A month ago, the Commerce Department had estimated the economy shrank at a 3.8 percent pace in the October-December quarter. But downward revisions to inventories, exports and spending led it to issue a much weaker figure on Friday.

It's just doom all over. There's nothing good to take away from this report. I think there's a few more bad quarters to come, said Boris Schlossberg, director of currency research at GFT Forex in New York.

The grim data shocked Wall Street, which had braced for a downward revision, but not one nearly so deep. The consensus was for a decline of 5.4 percent.

U.S. stocks fell, with the Standard & Poor's 500 Index hitting a fresh bear market low, weighed down by the data and news the government could take a large common equity share in troubled financial firm Citigroup. Government bond prices rallied.

A separate report showed mounting job losses turned consumers gloomier in February, evidence the U.S. recession continues to deepen. The final Reuters/University of Michigan consumer sentiment index fell to 56.3 from January's 61.2.

CONSUMER SPENDING FALTERS, EXPORTS PLUNGE

The Commerce Department said consumer spending, which accounts for more than two-thirds of domestic economic activity, dropped at a 4.3 percent rate in the fourth quarter, the biggest decline since the second quarter of 1980.

That sliced 3.01 percentage points from GDP. Last month, consumer spending was estimated down at a 3.5 percent pace.
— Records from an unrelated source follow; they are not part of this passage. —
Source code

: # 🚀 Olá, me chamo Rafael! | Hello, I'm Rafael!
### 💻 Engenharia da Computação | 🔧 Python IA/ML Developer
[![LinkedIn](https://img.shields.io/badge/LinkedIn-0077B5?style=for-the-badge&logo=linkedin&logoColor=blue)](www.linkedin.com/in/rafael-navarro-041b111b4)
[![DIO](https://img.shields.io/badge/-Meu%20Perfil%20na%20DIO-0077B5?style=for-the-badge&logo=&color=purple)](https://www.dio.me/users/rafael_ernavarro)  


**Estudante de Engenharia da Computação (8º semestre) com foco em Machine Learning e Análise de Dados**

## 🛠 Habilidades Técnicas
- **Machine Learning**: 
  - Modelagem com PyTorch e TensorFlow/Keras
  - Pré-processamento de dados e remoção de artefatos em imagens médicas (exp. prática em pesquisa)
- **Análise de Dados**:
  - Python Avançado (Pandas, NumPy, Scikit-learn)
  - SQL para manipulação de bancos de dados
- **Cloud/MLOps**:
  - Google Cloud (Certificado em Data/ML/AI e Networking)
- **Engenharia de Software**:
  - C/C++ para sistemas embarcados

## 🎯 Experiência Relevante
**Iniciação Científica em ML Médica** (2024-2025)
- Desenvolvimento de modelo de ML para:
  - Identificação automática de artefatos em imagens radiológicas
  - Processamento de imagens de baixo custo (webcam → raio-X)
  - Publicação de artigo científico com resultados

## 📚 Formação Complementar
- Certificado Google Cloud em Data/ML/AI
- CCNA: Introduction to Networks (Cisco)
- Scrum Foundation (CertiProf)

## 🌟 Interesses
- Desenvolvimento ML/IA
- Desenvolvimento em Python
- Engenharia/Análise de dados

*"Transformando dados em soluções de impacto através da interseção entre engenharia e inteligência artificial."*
Households are bearing the brunt of the 14-month downturn, triggered by the collapse of the U.S. housing market and a resulting global credit crisis as companies have slashed payrolls.

Exports, until recently one of the few pillars supporting the distressed economy, tumbled at a 23.6 percent annual rate, the steepest plunge since 1971. That was revised downward from the 19.7 percent drop estimated in last month's report.

Inventories, which minimized the fall in the first snapshot of GDP last month, when they were estimated as rising a surprising $6.2 billion, were revised to show a $19.9 billion decline in the fourth quarter.

Further highlighting the severity of the recession, business investment fell at a 21.1 percent rate, the largest drop since 1975, from a previously estimated 19.1 percent decline. That took away nearly 2.5 percentage points from overall GDP.

Companies are aggressively scaling back to cope with a slump in demand, but those actions are translating into further reductions in household incomes.

Analysts said while the fourth quarter would probably be the weakest period in the current downturn, prospects for the first three months of 2009 are also bleak, with data so far pointing to another deep contraction.

This still sets the stage for a 5 percent drop or more in the first quarter, which would mark the largest back-to-back decline since 1958, said Jennifer Lee, an economist at BMO Capital Markets in Toronto.

The government has intervened with a $787 billion package in spending and tax cuts to staunch the bleeding. There is guarded optimism the economy could turn around in the second half of this year.

Federal Reserve Chairman Ben Bernanke said early this week there was a reasonable prospect the recession could end in 2009 if efforts to restore credit flows were effective.

Separate reports showed business activity in the U.S. Midwest contracted in February, but not as sharply as feared, while in New York City, activity declined for a 13th consecutive month in February.

The deteriorating economy is dampening inflation pressures, with a price gauge in the GDP report diving at a record 5 percent rate in the fourth quarter. Excluding food and energy, prices rose at a 0.8 percent pace, the smallest advance since a matching increase in the third quarter of 1997.